In December 2022, BCA established BG Gold to acquire Northquest and the Whale Cove project, formerly known as the Pistol Bay project, in Nunavut, Northern Canada. The Whale Cove project is a gold exploration project covering 842 km² with 2.4 million ounces of gold on the west coast of Hudson Bay.

=== Board roles ===
Between 2014 and 2017, Bacchus served on the board of Nordgold as a Non-Executive Director and Chairman of the audit committee. Nordgold was an international gold producer operating a portfolio of mines located in Russia, Kazakhstan, Burkina Faso, and Guinea.

In 2016, Bacchus was appointed a Non-Executive Director of Gold Fields, a NYSE and Johannesburg listed international gold producer. Bacchus currently serves as chair of the Strategy and M&A Committee and chair of the Risk Committee.

From 2017 to 2021, Bacchus served as a Non-Executive Director of Kenmare Resources, an LSE-listed mineral sands producer with operations in Mozambique, acting as Chair of the Nominations Committee and as a Senior Independent Director.

From 2017-2021, Bacchus served as Non-Executive Director of ASX-listed Galaxy Resources, a lithium producer with assets in Australia, Canada, and Argentina, stepping down at that company's merger with Orocobre in 2021 to form Allkem.

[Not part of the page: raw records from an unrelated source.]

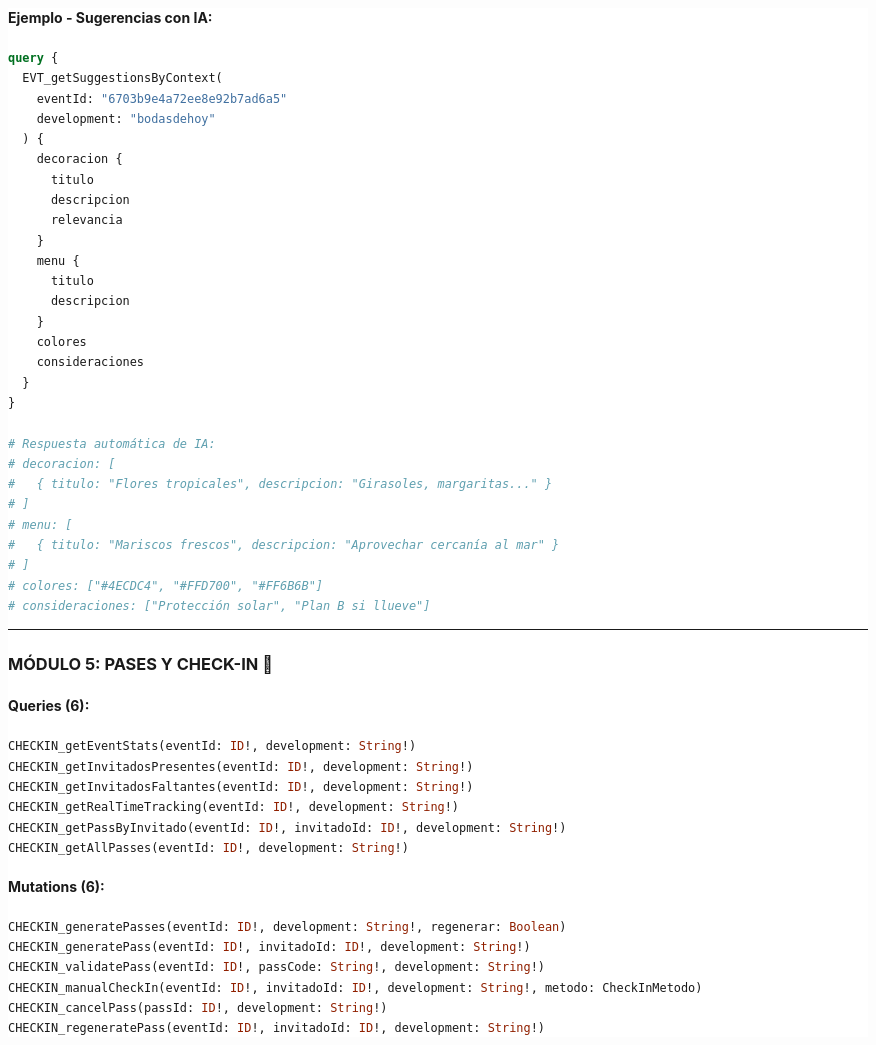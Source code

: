 #### **Ejemplo - Sugerencias con IA:**
```graphql
query {
  EVT_getSuggestionsByContext(
    eventId: "6703b9e4a72ee8e92b7ad6a5"
    development: "bodasdehoy"
  ) {
    decoracion {
      titulo
      descripcion
      relevancia
    }
    menu {
      titulo
      descripcion
    }
    colores
    consideraciones
  }
}

# Respuesta automática de IA:
# decoracion: [
#   { titulo: "Flores tropicales", descripcion: "Girasoles, margaritas..." }
# ]
# menu: [
#   { titulo: "Mariscos frescos", descripcion: "Aprovechar cercanía al mar" }
# ]
# colores: ["#4ECDC4", "#FFD700", "#FF6B6B"]
# consideraciones: ["Protección solar", "Plan B si llueve"]
```

---

### **MÓDULO 5: PASES Y CHECK-IN** 🎫

#### **Queries (6):**
```graphql
CHECKIN_getEventStats(eventId: ID!, development: String!)
CHECKIN_getInvitadosPresentes(eventId: ID!, development: String!)
CHECKIN_getInvitadosFaltantes(eventId: ID!, development: String!)
CHECKIN_getRealTimeTracking(eventId: ID!, development: String!)
CHECKIN_getPassByInvitado(eventId: ID!, invitadoId: ID!, development: String!)
CHECKIN_getAllPasses(eventId: ID!, development: String!)
```

#### **Mutations (6):**
```graphql
CHECKIN_generatePasses(eventId: ID!, development: String!, regenerar: Boolean)
CHECKIN_generatePass(eventId: ID!, invitadoId: ID!, development: String!)
CHECKIN_validatePass(eventId: ID!, passCode: String!, development: String!)
CHECKIN_manualCheckIn(eventId: ID!, invitadoId: ID!, development: String!, metodo: CheckInMetodo)
CHECKIN_cancelPass(passId: ID!, development: String!)
CHECKIN_regeneratePass(eventId: ID!, invitadoId: ID!, development: String!)
```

In July 2021, Bacchus became Non-Executive Director of Trident Royalties, an AIM-listed diversified mining royalty company, before being appointed as Non-Executive Chairman in May 2024 until the completion of the acquisition of Trident Royalties by Deterra Royalties.

Additionally, Bacchus serves as a Director, and former Chair, of the Africa-focused conservation charity, Space for Giants, which launched Green 14 with BCA. Bacchus has also served as the Chairman of 308 Services since 2017 and BG Gold since its establishment in 2022. Since September 2024, Bacchus is Non-Executive Director of Apex Royalties, a diversified mining royalty company.

Bacchus is also an adviser to the Board of Skylark Minerals, which in November 2024 brought in a new CEO, former CEO of Nordgold Nikolai Zelenski, and recapitalised the company.